WRT handle thickness, the 180mm R2 is thinner than the 240mm Pro, but certainly more substantial than the R2 150mm petty I also have. I will see if I can get a comparison pic over the weekend.


----------



## SolidSnake03 (Feb 13, 2015)

Sorry to say that I can't see the attachment from before, a pic comparison of the handles would be great! I was mostly concerned with if a 210 R2 and 210 Pro handle would be different in volume so to speak. I figured that the larger size knives had a correspondingly larger handle but it was most when comparing knives of the same length. I generally like using the 210mm length for everyday home use but again the R2 handles in the 210mm are probably the smallest I have seen or used in that size for a western. 

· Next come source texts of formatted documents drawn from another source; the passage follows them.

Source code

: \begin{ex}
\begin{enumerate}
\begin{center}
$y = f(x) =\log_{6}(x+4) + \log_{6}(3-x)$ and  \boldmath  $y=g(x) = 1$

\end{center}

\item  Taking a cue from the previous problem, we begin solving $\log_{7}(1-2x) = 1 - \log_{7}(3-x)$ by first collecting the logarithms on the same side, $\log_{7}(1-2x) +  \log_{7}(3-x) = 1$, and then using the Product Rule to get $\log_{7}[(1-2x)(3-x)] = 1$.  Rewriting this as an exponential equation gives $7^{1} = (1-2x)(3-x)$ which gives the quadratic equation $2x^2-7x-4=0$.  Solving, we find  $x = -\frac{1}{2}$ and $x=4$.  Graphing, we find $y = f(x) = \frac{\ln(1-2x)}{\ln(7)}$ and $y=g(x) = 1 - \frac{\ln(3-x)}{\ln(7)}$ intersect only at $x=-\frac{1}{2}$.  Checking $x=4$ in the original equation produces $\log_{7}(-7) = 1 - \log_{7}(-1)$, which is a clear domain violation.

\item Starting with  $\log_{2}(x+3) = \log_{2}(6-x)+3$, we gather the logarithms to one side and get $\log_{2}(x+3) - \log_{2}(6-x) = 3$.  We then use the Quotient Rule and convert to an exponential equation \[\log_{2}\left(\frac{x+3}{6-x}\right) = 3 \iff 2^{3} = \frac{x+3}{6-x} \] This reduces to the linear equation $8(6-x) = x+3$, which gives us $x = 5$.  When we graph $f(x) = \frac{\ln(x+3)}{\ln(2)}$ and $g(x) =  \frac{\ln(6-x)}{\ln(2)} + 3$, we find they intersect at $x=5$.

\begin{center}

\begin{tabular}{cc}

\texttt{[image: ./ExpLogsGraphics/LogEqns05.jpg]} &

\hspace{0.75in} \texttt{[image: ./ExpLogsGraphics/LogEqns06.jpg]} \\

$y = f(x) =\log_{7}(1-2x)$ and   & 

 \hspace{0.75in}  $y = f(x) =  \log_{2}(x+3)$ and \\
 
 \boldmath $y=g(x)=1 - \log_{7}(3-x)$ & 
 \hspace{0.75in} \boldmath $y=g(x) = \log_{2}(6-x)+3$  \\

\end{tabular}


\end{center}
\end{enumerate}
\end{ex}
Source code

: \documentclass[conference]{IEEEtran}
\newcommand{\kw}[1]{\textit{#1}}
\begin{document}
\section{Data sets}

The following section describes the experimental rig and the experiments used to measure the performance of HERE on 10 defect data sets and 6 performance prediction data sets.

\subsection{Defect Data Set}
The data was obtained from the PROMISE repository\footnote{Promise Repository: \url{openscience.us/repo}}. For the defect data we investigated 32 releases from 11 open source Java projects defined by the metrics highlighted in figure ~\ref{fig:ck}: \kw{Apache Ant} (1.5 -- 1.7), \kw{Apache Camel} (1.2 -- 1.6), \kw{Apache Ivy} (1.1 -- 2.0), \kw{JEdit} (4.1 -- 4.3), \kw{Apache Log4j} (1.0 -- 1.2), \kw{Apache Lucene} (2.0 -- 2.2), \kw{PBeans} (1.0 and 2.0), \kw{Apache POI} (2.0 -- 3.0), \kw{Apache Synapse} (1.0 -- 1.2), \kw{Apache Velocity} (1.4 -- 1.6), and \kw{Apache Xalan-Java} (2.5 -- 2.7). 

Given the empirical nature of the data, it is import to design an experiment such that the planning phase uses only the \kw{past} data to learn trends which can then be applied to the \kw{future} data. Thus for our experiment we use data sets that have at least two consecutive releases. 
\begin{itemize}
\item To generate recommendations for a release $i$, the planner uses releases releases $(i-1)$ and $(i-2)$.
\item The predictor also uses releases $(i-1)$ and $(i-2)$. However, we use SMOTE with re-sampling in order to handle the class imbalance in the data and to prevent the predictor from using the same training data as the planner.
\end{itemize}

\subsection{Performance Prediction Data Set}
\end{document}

I also don't cook/prep for a living so no worries there haha! I just do it a fair bit for fun.


----------



## aboynamedsuita (Feb 14, 2015)

SolidSnake03 said:


> Sorry to say that I can't see the attachment from before, a pic comparison of the handles would be great! I was mostly concerned with if a 210 R2 and 210 Pro handle would be different in volume so to speak. I figured that the larger size knives had a correspondingly larger handle but it was most when comparing knives of the same length. I generally like using the 210mm length for everyday home use but again the R2 handles in the 210mm are probably the smallest I have seen or used in that size for a western.
> 
> I also don't cook/prep for a living so no worries there haha! I just do it a fair bit for fun.



Hmmm, funny how the pic didn't load. Haven't had problems with other ones. Let's try again:
View attachment 26390


That R2 is 180mm and I don't find the handle too small, although it is smaller than the 240 Pro gyuto. I'll set the knives out still and get anther fee pics for reference.


----------



## aboynamedsuita (Feb 15, 2015)

Crazy... It showed in the preview but when I clicked it today it loads a blank page. Hopefully this will work:




Previous picture

The pics below are some handle shots with some other knives for reference. From L-R:
Z-K Euroline 52100 10" Chefs Kinfe
Misono Swedish Steel left hand 300mm Gyuto (with DRAGON!!!)
Takamura Hana Santoku 165mm
Takamura R2 petty 150mm
Takamura R2 gyuto 180mm
Takamura Pro gyuto 240mm
Sukenari W#1 honyaki wa-gyuto 240mm










I don't find the handle of the R2 gyuto too small, especially if using a pinch grip. If the pics don't make it thru let me know.


----------



## XooMG (Feb 15, 2015)

I really should have gotten the basic red-handled petty...don't know why I went with the Hana.


----------



## aboynamedsuita (Feb 15, 2015)

tjangula said:


> I don't find the handle of the R2 gyuto too small, especially if using a pinch grip.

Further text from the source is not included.